Pretty nice squad going forward

Potapenko and James are expiring contracts along with Rahim .. they will be a free agent player next summer


----------



## Dark Praetor (Mar 20, 2004)

> Originally posted by <b>Petey</b>!
> 
> 
> I'm sure he will be gone by then.
> ...


Yes, well, there are mocks with Jackson at #13 to Portland.


----------



## QRICH (Feb 2, 2004)

Still not as sicc as Mr. Outlaw  










hard to judge, but the LJ pic is at a funny angle


----------



## Petey (Aug 23, 2002)

> Originally posted by <b>Dark Praetor</b>!
> 
> 
> Yes, well, there are mocks with Jackson at #13 to Portland.
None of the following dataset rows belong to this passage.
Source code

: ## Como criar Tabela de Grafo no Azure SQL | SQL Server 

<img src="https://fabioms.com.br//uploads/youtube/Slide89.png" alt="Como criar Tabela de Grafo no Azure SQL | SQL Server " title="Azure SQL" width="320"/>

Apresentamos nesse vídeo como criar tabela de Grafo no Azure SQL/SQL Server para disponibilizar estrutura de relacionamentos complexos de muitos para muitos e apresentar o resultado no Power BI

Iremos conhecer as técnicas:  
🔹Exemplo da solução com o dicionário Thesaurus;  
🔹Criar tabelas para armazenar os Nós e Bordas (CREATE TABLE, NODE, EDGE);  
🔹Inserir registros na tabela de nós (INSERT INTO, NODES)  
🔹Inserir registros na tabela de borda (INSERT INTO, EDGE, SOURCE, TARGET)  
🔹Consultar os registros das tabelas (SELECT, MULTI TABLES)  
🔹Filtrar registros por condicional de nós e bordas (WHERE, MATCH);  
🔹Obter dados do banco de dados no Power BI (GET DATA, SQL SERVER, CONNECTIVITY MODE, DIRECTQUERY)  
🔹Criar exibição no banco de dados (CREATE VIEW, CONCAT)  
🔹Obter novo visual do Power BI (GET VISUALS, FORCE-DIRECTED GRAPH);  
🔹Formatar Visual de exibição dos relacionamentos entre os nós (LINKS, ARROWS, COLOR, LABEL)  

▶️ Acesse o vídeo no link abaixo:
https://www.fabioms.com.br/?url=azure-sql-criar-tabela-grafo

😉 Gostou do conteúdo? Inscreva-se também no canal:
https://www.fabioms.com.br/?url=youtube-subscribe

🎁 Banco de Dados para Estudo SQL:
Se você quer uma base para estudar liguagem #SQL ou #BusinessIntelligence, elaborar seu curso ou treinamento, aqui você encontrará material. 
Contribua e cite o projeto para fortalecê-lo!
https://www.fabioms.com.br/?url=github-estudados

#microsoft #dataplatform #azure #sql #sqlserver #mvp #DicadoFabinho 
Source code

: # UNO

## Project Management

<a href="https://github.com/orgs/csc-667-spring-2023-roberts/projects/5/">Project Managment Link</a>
I've seen mocks with him picked by the Jazz and Nets too.

-Petey


----------



## sov82 (Nov 5, 2003)

*thats...*

thats not a very good angle at all to get a real understanding of his vertical jump. Im sure its very good but the fashion in which the picture was taken distorts just how good it may have been, or may not have been. You also have to consider that he barely gets off the floor whenever he shoots. He doesn't elevate much at all when shooting jumpers.


----------



## prerak (Oct 22, 2003)

In most cases you would be right that the angle is bad (it was the only angle available) but the markers tell the story. The top marker is generally lined up with the top of the backboard and we can judge based on the fact he was approx. 7-8 markers from there.


----------



## freakofnature (Mar 30, 2003)

I can see him going in the lottery. I want the Heat to take him at 19, but I don't think he'll be there.


----------



## sov82 (Nov 5, 2003)

*looks like...*

looks like 10 markers above the rim....8 markets from the top of the backboard.


----------



## cheezdoodle (May 25, 2003)

his vert measured out at 39 inches.


----------



## Silent But Deadly (Aug 15, 2003)

Holy. I'll take a guess and say this guy gets a double in blocks per game?


----------



## reHEATed (Jun 29, 2003)

he sure wont get passed number 18 with the hornets...they need a sg badly. I see him being taken before that though


----------



## Pinball (Aug 3, 2002)

> Originally posted by <b>cheezdoodle</b>!
> his vert measured out at 39 inches.


That's actually very good. He'll be one of the better athletes in the league with that vertical.


----------



## Nevus (Jun 3, 2003)

A legit 39 inch vertical is awesome. That's as high as anyone in the NBA except for a handful of real freaks.


----------



## OwnTheBlocks (Jun 10, 2003)

the vertec machine they are using is adjustable and the top marker can go anywhere from 9-12', depending on the standing reach of the athlete being tested. Although he is displaying an impressive vertical, i can assure you that luke jackson is not getting his armpit above the rim froim a standstill. Although the rim is in the background, they are not testing in front of the backboard and itcreates a distorted prspective due to object size and continuity and a bunch of other psych 020 vision perception terms i have forgotten already


----------



## BG7 (Jun 25, 2003)

Wow he looks pretty athletic due to that picture.


----------



## Knicksbiggestfan (Apr 29, 2003)

there's a perceptual illusion there created in part by photographing motion paralax, and the angle it was photographed at, in relation to the visual accuity of the photographer's line of sight.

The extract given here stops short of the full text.